⟨

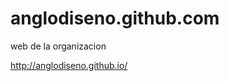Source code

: anglodiseno.github.com
======================

web de la organizacion

http://anglodiseno.github.io/
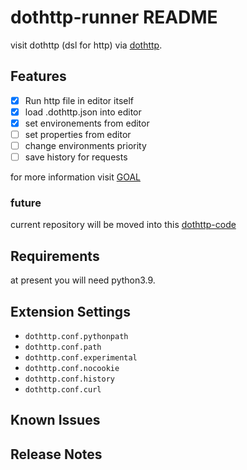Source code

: # dothttp-runner README

visit dothttp (dsl for http) via [dothttp](https://github.com/cedric05/dothttp).
## Features

- [x] Run http file in editor itself
- [x] load .dothttp.json into editor
- [x] set environements from editor
- [ ] set properties from editor
- [ ] change environments priority
- [ ] save history for requests

for more information visit [GOAL](./GOAL.md)

### future
current repository will be moved into this [dothttp-code](https://github.com/cedric05/dothttp-code)
## Requirements

at present you will need python3.9. 

## Extension Settings

* `dothttp.conf.pythonpath` 
* `dothttp.conf.path` 
* `dothttp.conf.experimental` 
* `dothttp.conf.nocookie`
* `dothttp.conf.history`
* `dothttp.conf.curl`

## Known Issues


## Release Notes
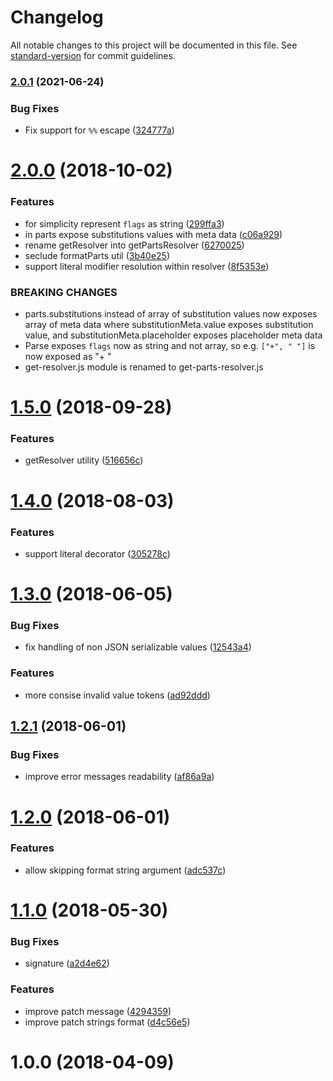 # Changelog

All notable changes to this project will be documented in this file. See [standard-version](https://github.com/conventional-changelog/standard-version) for commit guidelines.

### [2.0.1](https://github.com/medikoo/sprintf-kit/compare/v2.0.0...v2.0.1) (2021-06-24)

### Bug Fixes

- Fix support for `%%` escape ([324777a](https://github.com/medikoo/sprintf-kit/commit/324777a42ef7b2f6b21c22ae2d27e5089d7fdcc1))

<a name="2.0.0"></a>

# [2.0.0](https://github.com/medikoo/sprintf-kit/compare/v1.5.0...v2.0.0) (2018-10-02)

### Features

- for simplicity represent `flags` as string ([299ffa3](https://github.com/medikoo/sprintf-kit/commit/299ffa3))
- in parts expose substitutions values with meta data ([c06a929](https://github.com/medikoo/sprintf-kit/commit/c06a929))
- rename getResolver into getPartsResolver ([6270025](https://github.com/medikoo/sprintf-kit/commit/6270025))
- seclude formatParts util ([3b40e25](https://github.com/medikoo/sprintf-kit/commit/3b40e25))
- support literal modifier resolution within resolver ([8f5353e](https://github.com/medikoo/sprintf-kit/commit/8f5353e))

### BREAKING CHANGES

- parts.substitutions instead of array of
  substitution values now exposes array of
  meta data where substitutionMeta.value
  exposes substitution value, and substitutionMeta.placeholder exposes
  placeholder meta data
- Parse exposes `flags` now as string and not array, so e.g. `["+", " "]`
  is now exposed as "+ "
- get-resolver.js module is renamed to get-parts-resolver.js

<a name="1.5.0"></a>

# [1.5.0](https://github.com/medikoo/sprintf-kit/compare/v1.4.0...v1.5.0) (2018-09-28)

### Features

- getResolver utility ([516656c](https://github.com/medikoo/sprintf-kit/commit/516656c))

<a name="1.4.0"></a>

# [1.4.0](https://github.com/medikoo/sprintf-kit/compare/v1.3.0...v1.4.0) (2018-08-03)

### Features

- support literal decorator ([305278c](https://github.com/medikoo/sprintf-kit/commit/305278c))

<a name="1.3.0"></a>

# [1.3.0](https://github.com/medikoo/sprintf-kit/compare/v1.2.1...v1.3.0) (2018-06-05)

### Bug Fixes

- fix handling of non JSON serializable values ([12543a4](https://github.com/medikoo/sprintf-kit/commit/12543a4))

### Features

- more consise invalid value tokens ([ad92ddd](https://github.com/medikoo/sprintf-kit/commit/ad92ddd))

<a name="1.2.1"></a>

## [1.2.1](https://github.com/medikoo/sprintf-kit/compare/v1.2.0...v1.2.1) (2018-06-01)

### Bug Fixes

- improve error messages readability ([af86a9a](https://github.com/medikoo/sprintf-kit/commit/af86a9a))

<a name="1.2.0"></a>

# [1.2.0](https://github.com/medikoo/sprintf-kit/compare/v1.1.0...v1.2.0) (2018-06-01)

### Features

- allow skipping format string argument ([adc537c](https://github.com/medikoo/sprintf-kit/commit/adc537c))

<a name="1.1.0"></a>

# [1.1.0](https://github.com/medikoo/sprintf-kit/compare/v1.0.0...v1.1.0) (2018-05-30)

### Bug Fixes

- signature ([a2d4e62](https://github.com/medikoo/sprintf-kit/commit/a2d4e62))

### Features

- improve patch message ([4294359](https://github.com/medikoo/sprintf-kit/commit/4294359))
- improve patch strings format ([d4c56e5](https://github.com/medikoo/sprintf-kit/commit/d4c56e5))

<a name="1.0.0"></a>

# 1.0.0 (2018-04-09)

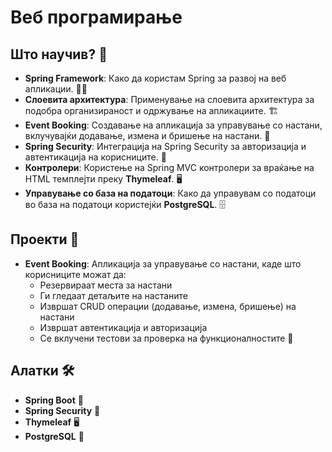 # Веб програмирање

## Што научив? 🧠
- **Spring Framework**: Како да користам Spring за развој на веб апликации. 🧑‍💻
- **Слоевита архитектура**: Применување на слоевита архитектура за подобра организираност и одржување на апликациите. 🏗️
- **Event Booking**: Создавање на апликација за управување со настани, вклучувајќи додавање, измена и бришење на настани. 📅
- **Spring Security**: Интеграција на Spring Security за авторизација и автентикација на корисниците. 🔐
- **Контролери**: Користење на Spring MVC контролери за враќање на HTML темплејти преку **Thymeleaf**. 🖥️
- **Управување со база на податоци**: Како да управувам со податоци во база на податоци користејќи **PostgreSQL**. 🗄️

## Проекти 🚀
- **Event Booking**: Апликација за управување со настани, каде што корисниците можат да:
  - Резервираат места за настани
  - Ги гледаат детаљите на настаните
  - Извршат CRUD операции (додавање, измена, бришење) на настани
  - Извршат автентикација и авторизација
  - Се вклучени тестови за проверка на функционалностите 🎉

## Алатки 🛠️
- **Spring Boot** 🌱
- **Spring Security** 🔐
- **Thymeleaf** 🖥️
- **PostgreSQL** 💾
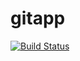 # gitapp
[![Build Status](https://dev.azure.com/LL0499/AZ400/_apis/build/status/DevOps-AZ400-LL.gitapp?branchName=master)](https://dev.azure.com/LL0499/AZ400/_build/latest?definitionId=13&branchName=master)
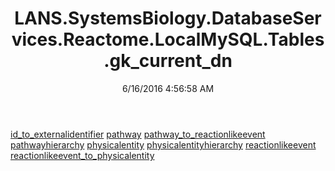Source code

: ﻿---
title: LANS.SystemsBiology.DatabaseServices.Reactome.LocalMySQL.Tables.gk_current_dn
date: 6/16/2016 4:56:58 AM
---

[id_to_externalidentifier](T-LANS.SystemsBiology.DatabaseServices.Reactome.LocalMySQL.Tables.gk_current_dn.id_to_externalidentifier.html)
[pathway](T-LANS.SystemsBiology.DatabaseServices.Reactome.LocalMySQL.Tables.gk_current_dn.pathway.html)
[pathway_to_reactionlikeevent](T-LANS.SystemsBiology.DatabaseServices.Reactome.LocalMySQL.Tables.gk_current_dn.pathway_to_reactionlikeevent.html)
[pathwayhierarchy](T-LANS.SystemsBiology.DatabaseServices.Reactome.LocalMySQL.Tables.gk_current_dn.pathwayhierarchy.html)
[physicalentity](T-LANS.SystemsBiology.DatabaseServices.Reactome.LocalMySQL.Tables.gk_current_dn.physicalentity.html)
[physicalentityhierarchy](T-LANS.SystemsBiology.DatabaseServices.Reactome.LocalMySQL.Tables.gk_current_dn.physicalentityhierarchy.html)
[reactionlikeevent](T-LANS.SystemsBiology.DatabaseServices.Reactome.LocalMySQL.Tables.gk_current_dn.reactionlikeevent.html)
[reactionlikeevent_to_physicalentity](T-LANS.SystemsBiology.DatabaseServices.Reactome.LocalMySQL.Tables.gk_current_dn.reactionlikeevent_to_physicalentity.html)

⟩

> _Assignment_: Output only the count of lines in the data containing "substitutions".

> _Answer space_: 2